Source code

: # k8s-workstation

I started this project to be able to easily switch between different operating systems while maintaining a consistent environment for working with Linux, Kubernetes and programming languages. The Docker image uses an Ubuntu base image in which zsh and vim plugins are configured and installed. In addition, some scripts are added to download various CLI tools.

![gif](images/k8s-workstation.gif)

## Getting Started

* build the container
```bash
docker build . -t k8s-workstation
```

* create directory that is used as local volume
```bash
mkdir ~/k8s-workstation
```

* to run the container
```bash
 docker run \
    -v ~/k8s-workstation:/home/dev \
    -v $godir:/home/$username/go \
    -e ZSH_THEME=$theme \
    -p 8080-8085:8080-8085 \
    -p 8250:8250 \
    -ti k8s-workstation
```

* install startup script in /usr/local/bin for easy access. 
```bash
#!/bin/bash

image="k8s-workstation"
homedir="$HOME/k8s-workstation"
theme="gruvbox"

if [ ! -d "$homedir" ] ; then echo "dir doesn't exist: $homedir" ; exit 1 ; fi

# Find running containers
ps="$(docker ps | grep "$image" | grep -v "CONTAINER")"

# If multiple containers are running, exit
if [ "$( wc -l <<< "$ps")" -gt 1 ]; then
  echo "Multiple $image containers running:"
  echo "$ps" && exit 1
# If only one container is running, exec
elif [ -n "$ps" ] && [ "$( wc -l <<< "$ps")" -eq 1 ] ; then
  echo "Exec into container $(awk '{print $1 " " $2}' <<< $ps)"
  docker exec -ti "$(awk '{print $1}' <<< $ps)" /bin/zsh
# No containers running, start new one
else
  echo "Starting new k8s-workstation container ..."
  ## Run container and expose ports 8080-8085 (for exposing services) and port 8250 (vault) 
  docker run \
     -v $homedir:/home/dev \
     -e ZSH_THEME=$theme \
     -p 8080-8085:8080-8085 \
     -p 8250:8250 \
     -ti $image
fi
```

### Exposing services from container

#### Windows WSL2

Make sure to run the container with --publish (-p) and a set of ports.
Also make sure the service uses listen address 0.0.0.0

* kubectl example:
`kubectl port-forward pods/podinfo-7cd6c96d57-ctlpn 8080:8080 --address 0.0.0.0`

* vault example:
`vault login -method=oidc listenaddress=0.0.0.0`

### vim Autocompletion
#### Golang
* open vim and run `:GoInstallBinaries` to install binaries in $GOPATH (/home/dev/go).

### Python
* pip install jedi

|---|

DESCRIPTION OF THE TASK: Which of the lines above include the word "exit"? List those lines.

SOLUTION FOR THIS EXERCISE:
if [ ! -d "$homedir" ] ; then echo "dir doesn't exist: $homedir" ; exit 1 ; fi
# If multiple containers are running, exit
  echo "$ps" && exit 1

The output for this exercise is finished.